Nauru no longer has a functioning legal system

Guy Rundle writes: Re. “Australia should leave Nauru alone — we’re doing more harm than good” In yesterday’s article, Nic Maclellan quotes a sentence allegedly from my piece on Nauru on Tuesday — “the Australian government can’t help but involve itself in this outrageous abuse of presidential power”, and then asks “but what if intervention from Canberra is the cause of the problem, rather than the solution?” That seems to imply that I believe Australia should intervene to knock Naurans heads together, sort this out, etc, etc. But Maclellan is quoting the standfirst of the article, which I did not write — and Maclellan is experienced enough to know that authors do not write their standfirsts — and which does not entirely accurately reflect the position of the article.

As was clear from my full article I believe nothing of the sort. I made the same point Maclellan is making — that Australia has hollowed out Nauru’s sovereignty. But I also made the point that if Morrison et al were to persist with the fiction that Nauru is still an independent state, then any deal made with them over asylum seekers should now be void — given that it was made with a country with a functioning legal system and a separation of powers, and Nauru no longer has that. Since the absence of a functioning legal system deprives the detainees of legal protections, and thus heightens the risk to their personal safety, I cannot see how — in normal world — it would not be a matter of immediate concern for the Australian government.

But of course that is simply to expose the fiction. For all we know, Morrison was briefed ahead of time that Peter Law and Geoffrey Eames would be excluded from Nauru — and may even have ordered it. For the record, I think the last thing Nauru needs is more Australian intervention in what remains of its sovereignty.

But I was also making the point that, if we were to take the fiction of Nauran independence at its word, then Scott Morrison’s statement that it is an “internal” affair of no interest. We signed an agreement for mandatory detention with Nauru — it is really a form of human trafficking — on the basis that the country had a functioning justice system and a political system with checks and balances. It no longer has those.

Asylum seeker deterrents a way to persecute the desperate

Lachlan Barnes writes: Re. “‘Genuine’ refugees?” (yesterday). Is Tamas Calderwood suggesting that comfortable, cashed-up foreigners under no fear of persecution at home are posing as refugees? That people would decide to risk everything and embark on a dangerous journey in the remote hope they will reach Australia? Leaving so much behind and risking everything else so they can try and start all over again, alone, on the bottom rung of social advantage, but not because they are legitimate refugees but to go up to the next tax bracket?

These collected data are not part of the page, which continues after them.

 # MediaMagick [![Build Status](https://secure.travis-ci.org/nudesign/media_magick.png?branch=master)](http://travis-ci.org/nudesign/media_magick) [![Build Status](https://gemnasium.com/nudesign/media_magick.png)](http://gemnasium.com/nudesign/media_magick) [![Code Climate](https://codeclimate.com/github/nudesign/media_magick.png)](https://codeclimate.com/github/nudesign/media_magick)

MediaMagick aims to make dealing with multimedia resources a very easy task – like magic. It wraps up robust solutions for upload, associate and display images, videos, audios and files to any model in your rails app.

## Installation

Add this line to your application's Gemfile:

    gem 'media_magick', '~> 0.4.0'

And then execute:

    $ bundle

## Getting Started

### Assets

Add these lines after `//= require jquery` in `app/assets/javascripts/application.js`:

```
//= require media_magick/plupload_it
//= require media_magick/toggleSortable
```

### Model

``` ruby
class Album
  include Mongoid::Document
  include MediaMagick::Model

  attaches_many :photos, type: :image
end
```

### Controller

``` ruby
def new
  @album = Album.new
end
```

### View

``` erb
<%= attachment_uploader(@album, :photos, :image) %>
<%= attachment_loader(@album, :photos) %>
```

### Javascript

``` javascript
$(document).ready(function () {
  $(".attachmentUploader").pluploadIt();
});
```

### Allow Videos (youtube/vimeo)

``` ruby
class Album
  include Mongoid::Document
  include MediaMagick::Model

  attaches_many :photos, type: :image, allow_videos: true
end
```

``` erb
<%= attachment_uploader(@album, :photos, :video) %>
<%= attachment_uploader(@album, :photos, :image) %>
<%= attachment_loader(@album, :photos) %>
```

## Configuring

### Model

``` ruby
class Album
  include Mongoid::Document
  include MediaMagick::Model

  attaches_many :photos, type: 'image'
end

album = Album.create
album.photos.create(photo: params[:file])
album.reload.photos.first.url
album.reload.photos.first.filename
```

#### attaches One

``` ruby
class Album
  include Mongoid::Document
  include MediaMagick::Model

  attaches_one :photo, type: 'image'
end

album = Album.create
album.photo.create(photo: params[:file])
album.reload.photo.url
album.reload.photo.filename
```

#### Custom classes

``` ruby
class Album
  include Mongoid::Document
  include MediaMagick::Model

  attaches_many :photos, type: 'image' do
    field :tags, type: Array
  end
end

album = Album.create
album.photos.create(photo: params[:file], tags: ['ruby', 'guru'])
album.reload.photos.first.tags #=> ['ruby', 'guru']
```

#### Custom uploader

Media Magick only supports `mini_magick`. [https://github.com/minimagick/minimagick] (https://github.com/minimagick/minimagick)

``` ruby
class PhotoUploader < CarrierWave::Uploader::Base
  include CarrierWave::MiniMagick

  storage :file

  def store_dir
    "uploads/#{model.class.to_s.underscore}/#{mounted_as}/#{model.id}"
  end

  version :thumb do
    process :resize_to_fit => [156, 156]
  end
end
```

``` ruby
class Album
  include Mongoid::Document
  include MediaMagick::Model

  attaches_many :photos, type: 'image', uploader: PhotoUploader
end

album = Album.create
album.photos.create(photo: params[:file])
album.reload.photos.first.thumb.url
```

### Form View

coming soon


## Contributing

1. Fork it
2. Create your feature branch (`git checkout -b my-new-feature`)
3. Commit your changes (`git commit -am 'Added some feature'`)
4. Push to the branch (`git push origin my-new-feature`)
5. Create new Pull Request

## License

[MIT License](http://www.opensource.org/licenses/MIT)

The asylum seeker debate should be about discussing what to do with desperate people seeking refuge in Australia by arriving unannounced in numbers that we can easily absorb into our society. We do need to ensure any policy takes into account the best interest of Australia and what message our response will send. But somehow the debate has been hijacked and the starting point (in many minds) is what should happen with illegal arrivals, with dubious motives, rocking up in numbers that are threat to our way of life. This is a nonsense but has taken root to the extent that both major parties are now debating just how draconian we can make the deterrent.

How can we have shifted the goal posts so far that a debate about people seeking asylum now centres on how to send a big enough warning to stop other desperate people attempting to find refuge in Australia?

If you believe we should make it extremely tough on asylum seekers and ensure a clear message of deterrence is sent, at least have the moral fortitude to be honest with yourself and admit the policy is aimed at the persecution of the desperate.